(Saved entries)
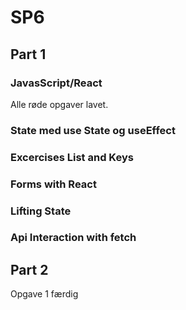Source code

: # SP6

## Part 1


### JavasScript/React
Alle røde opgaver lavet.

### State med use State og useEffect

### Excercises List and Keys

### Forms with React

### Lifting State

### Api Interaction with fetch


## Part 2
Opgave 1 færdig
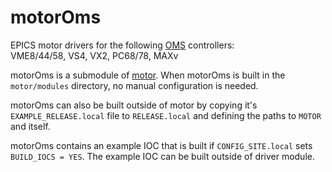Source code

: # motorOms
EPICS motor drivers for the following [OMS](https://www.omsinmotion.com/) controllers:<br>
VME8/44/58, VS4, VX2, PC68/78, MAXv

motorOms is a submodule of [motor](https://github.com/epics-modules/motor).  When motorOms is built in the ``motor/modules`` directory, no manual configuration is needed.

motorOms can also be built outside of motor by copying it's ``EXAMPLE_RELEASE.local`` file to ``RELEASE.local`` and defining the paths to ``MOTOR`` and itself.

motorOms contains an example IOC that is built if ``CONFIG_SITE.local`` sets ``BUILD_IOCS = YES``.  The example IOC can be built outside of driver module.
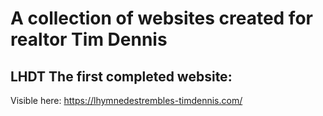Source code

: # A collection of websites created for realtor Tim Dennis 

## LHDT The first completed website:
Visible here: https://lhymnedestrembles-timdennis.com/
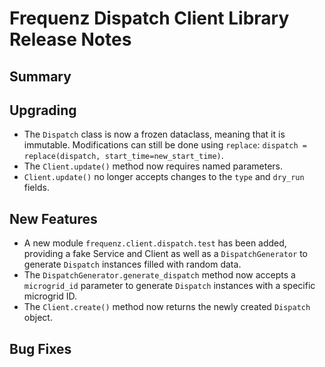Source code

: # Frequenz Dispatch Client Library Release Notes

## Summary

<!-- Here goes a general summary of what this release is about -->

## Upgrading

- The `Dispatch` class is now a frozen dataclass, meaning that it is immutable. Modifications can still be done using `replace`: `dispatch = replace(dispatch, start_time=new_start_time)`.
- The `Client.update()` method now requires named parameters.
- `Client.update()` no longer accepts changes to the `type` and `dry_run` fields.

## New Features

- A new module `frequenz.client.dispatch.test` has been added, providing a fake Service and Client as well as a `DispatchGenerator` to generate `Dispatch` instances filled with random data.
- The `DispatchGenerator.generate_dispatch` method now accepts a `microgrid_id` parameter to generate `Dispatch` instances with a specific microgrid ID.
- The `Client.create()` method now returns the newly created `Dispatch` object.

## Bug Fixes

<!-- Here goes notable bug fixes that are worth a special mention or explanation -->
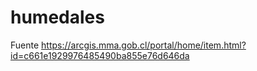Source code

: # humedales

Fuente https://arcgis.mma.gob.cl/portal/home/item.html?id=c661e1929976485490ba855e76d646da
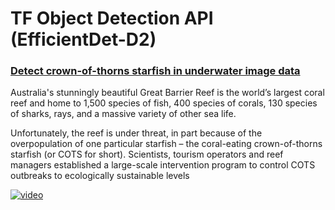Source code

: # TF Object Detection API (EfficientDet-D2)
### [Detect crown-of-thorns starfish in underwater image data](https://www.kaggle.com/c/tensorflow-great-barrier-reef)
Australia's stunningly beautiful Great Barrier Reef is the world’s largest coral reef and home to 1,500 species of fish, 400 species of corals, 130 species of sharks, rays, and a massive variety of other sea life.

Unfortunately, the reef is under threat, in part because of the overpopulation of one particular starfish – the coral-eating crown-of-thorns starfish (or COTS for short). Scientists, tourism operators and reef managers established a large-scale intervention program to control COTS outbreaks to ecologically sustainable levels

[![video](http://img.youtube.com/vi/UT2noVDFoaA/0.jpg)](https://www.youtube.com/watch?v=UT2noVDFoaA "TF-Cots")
==
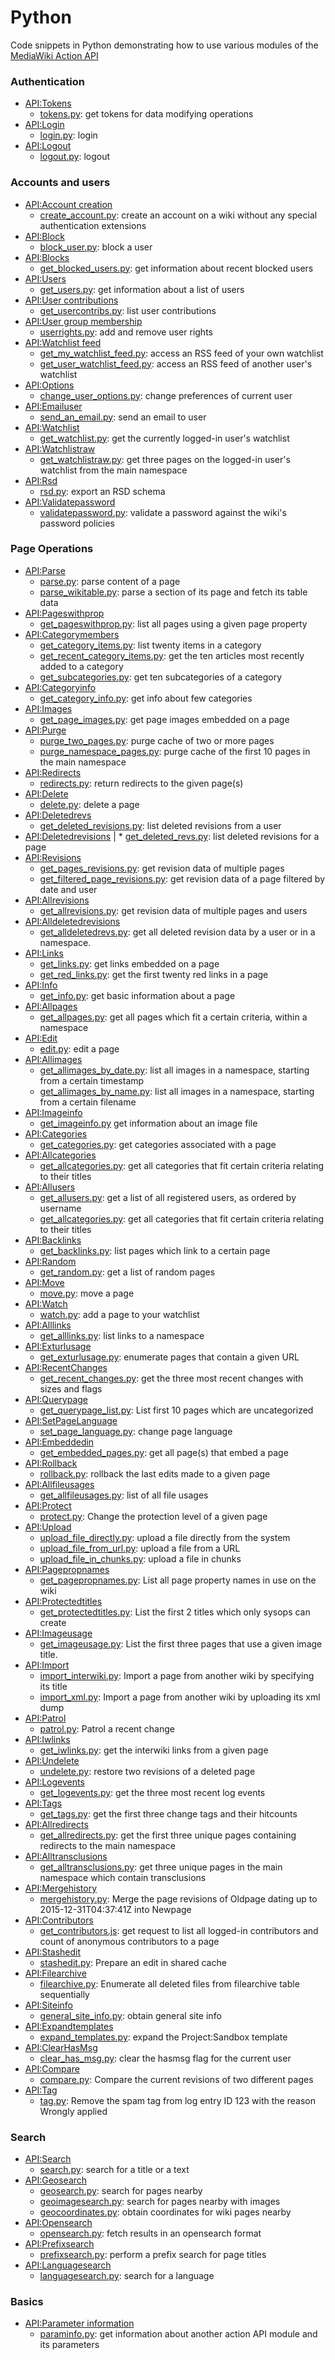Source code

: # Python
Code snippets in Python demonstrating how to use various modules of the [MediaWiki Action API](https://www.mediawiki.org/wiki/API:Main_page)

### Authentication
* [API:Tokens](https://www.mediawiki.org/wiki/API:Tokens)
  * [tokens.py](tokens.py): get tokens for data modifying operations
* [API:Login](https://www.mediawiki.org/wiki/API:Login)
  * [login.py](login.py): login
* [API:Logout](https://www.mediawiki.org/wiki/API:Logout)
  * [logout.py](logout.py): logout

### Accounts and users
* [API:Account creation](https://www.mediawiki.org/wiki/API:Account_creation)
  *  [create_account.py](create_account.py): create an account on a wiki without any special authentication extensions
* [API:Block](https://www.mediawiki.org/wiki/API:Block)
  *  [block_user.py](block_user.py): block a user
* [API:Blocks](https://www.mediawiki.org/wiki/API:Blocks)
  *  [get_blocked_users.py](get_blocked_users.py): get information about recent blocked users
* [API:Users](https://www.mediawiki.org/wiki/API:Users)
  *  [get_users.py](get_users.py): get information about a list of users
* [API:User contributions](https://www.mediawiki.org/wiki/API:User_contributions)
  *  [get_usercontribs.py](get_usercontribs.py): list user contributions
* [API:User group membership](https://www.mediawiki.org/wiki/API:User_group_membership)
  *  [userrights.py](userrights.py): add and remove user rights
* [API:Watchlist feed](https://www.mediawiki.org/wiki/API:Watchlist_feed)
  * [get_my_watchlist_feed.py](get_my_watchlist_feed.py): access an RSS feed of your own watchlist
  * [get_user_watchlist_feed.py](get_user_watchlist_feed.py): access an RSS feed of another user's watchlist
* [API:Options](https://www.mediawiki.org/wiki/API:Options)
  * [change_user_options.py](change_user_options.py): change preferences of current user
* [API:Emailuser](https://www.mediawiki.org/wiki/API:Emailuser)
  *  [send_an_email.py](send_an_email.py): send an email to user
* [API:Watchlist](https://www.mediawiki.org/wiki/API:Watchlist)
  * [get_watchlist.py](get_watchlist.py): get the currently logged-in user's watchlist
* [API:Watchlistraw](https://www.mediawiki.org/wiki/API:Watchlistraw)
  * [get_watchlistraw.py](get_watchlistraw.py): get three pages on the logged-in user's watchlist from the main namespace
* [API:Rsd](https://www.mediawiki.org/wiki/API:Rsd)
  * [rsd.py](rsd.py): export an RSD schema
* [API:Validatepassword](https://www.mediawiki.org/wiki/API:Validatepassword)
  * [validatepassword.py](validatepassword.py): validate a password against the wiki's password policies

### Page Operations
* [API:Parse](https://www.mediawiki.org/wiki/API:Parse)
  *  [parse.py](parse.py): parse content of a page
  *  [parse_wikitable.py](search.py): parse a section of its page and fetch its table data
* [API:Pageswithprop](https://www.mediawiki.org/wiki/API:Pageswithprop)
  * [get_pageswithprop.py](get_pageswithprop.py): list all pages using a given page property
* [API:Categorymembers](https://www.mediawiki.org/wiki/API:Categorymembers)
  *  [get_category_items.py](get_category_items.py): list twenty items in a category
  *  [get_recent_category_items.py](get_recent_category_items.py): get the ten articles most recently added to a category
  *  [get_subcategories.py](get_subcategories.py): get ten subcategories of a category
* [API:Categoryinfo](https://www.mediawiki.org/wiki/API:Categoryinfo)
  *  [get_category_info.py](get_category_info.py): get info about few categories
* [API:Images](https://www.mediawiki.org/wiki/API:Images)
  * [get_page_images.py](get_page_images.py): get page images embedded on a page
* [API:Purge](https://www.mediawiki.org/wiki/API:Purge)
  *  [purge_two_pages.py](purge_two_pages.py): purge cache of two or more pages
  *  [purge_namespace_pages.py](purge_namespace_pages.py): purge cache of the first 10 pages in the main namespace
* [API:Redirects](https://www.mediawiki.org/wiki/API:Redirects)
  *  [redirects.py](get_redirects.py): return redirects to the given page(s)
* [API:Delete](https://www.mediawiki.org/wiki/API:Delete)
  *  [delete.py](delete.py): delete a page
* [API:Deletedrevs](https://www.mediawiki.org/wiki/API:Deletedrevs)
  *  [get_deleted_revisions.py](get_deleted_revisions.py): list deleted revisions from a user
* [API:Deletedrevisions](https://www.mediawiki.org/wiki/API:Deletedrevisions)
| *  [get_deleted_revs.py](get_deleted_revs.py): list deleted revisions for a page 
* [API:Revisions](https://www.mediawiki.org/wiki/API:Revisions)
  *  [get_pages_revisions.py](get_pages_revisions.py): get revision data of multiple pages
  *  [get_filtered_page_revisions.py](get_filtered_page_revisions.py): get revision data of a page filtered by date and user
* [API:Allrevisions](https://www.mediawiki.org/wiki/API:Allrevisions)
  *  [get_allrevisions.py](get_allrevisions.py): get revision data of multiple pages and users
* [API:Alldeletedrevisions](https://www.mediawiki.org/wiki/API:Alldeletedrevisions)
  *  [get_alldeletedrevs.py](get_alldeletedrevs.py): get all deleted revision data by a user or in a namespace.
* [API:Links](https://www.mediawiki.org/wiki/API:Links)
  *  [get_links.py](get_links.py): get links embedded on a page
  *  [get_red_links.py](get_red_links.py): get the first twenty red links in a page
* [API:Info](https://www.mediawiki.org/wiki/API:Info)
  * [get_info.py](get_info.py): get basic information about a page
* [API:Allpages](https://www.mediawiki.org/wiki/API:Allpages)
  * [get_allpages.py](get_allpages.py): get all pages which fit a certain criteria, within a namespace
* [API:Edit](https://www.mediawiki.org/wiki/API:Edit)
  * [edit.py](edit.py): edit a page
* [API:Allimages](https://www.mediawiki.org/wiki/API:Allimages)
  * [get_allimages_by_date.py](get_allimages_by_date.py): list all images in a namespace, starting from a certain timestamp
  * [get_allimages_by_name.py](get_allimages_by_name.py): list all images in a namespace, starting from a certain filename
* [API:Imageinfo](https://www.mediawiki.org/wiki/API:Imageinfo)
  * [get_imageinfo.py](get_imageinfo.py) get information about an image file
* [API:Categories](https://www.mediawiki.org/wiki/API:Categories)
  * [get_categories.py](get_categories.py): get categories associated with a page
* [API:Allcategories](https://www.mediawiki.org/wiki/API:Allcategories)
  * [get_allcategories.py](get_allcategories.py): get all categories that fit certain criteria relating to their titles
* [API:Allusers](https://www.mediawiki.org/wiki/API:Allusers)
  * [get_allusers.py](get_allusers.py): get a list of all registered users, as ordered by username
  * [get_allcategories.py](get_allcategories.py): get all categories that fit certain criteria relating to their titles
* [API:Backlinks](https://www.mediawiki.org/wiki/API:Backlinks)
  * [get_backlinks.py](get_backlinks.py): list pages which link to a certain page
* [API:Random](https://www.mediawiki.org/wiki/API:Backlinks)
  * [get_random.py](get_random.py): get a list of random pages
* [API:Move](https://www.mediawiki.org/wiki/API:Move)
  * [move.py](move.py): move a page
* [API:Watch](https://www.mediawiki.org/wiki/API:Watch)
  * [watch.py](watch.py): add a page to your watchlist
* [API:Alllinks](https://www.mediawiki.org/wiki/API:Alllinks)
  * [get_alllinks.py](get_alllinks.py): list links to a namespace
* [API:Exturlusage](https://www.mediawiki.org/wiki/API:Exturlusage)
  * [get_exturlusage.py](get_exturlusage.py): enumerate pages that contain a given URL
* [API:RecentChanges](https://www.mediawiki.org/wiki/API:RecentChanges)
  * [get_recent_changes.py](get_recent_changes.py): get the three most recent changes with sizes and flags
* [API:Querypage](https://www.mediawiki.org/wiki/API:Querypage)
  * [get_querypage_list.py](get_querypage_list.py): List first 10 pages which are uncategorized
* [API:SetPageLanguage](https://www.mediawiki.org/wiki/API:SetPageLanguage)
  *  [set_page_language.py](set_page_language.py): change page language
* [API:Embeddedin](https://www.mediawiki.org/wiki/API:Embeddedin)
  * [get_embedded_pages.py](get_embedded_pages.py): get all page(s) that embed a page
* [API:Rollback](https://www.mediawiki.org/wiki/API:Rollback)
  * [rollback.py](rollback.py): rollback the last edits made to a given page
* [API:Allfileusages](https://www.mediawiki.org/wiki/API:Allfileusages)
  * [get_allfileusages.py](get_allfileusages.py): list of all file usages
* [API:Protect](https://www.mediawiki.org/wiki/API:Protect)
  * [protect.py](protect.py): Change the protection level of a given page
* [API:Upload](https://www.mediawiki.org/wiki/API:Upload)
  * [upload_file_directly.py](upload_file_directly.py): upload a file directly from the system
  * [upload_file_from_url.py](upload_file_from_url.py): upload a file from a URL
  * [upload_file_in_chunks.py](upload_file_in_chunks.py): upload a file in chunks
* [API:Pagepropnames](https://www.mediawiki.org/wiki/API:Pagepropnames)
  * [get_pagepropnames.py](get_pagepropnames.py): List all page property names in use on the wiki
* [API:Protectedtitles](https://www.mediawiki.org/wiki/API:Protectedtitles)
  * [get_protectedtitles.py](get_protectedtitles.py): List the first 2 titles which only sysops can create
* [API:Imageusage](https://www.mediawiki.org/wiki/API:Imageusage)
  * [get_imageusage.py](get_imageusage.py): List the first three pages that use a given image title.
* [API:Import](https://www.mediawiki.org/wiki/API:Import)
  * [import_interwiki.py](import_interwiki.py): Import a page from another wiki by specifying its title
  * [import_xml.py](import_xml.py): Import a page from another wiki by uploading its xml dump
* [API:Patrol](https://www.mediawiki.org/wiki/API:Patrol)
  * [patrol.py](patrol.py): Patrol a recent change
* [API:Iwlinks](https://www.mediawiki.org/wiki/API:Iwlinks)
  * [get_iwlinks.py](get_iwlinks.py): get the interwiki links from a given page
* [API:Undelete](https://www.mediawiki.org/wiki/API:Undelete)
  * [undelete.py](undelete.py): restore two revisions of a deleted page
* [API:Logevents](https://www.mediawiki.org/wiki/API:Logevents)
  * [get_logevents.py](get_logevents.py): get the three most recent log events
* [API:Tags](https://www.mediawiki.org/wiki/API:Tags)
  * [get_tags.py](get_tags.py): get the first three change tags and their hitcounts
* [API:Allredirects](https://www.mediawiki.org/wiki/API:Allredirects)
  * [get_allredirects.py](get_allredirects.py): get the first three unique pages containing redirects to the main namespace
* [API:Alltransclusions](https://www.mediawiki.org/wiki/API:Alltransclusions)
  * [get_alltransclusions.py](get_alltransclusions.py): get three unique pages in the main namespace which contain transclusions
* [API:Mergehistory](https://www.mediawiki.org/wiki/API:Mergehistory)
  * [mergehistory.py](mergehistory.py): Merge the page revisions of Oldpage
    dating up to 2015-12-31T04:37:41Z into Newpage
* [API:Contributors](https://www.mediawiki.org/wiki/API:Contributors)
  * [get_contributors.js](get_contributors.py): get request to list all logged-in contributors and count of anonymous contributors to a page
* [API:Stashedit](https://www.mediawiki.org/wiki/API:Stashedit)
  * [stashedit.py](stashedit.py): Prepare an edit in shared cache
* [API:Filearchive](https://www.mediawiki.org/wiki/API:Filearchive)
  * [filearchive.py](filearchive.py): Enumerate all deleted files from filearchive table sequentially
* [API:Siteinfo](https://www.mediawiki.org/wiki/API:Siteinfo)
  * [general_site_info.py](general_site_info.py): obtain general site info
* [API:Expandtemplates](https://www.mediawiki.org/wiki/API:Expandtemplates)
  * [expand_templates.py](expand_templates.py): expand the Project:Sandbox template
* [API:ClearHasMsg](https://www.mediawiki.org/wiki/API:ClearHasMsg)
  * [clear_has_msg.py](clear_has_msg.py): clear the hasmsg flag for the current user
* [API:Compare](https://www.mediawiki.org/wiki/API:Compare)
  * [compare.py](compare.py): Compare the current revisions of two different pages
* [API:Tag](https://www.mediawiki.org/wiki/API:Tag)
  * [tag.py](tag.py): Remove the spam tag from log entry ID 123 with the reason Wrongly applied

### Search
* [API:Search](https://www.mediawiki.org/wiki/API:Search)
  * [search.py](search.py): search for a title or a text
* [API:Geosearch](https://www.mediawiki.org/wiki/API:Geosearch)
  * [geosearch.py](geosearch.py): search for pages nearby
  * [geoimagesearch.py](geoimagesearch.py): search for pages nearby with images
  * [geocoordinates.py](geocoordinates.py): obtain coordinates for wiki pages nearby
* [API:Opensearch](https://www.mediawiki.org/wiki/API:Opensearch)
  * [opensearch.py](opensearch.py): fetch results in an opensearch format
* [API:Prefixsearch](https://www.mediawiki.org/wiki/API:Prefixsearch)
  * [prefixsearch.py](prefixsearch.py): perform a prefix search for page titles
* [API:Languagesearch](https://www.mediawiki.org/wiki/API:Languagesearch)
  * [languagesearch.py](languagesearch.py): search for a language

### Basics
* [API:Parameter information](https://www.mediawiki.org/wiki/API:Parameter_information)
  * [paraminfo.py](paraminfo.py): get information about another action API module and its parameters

**What you should do:** The answer is the run of lines above from the line containing "no longer accepts" through the line containing "## Bug Fixes", copied exactly and alone.

**Result below:**
- `Client.update()` no longer accepts changes to the `type` and `dry_run` fields.

## New Features

- A new module `frequenz.client.dispatch.test` has been added, providing a fake Service and Client as well as a `DispatchGenerator` to generate `Dispatch` instances filled with random data.
- The `DispatchGenerator.generate_dispatch` method now accepts a `microgrid_id` parameter to generate `Dispatch` instances with a specific microgrid ID.
- The `Client.create()` method now returns the newly created `Dispatch` object.

## Bug Fixes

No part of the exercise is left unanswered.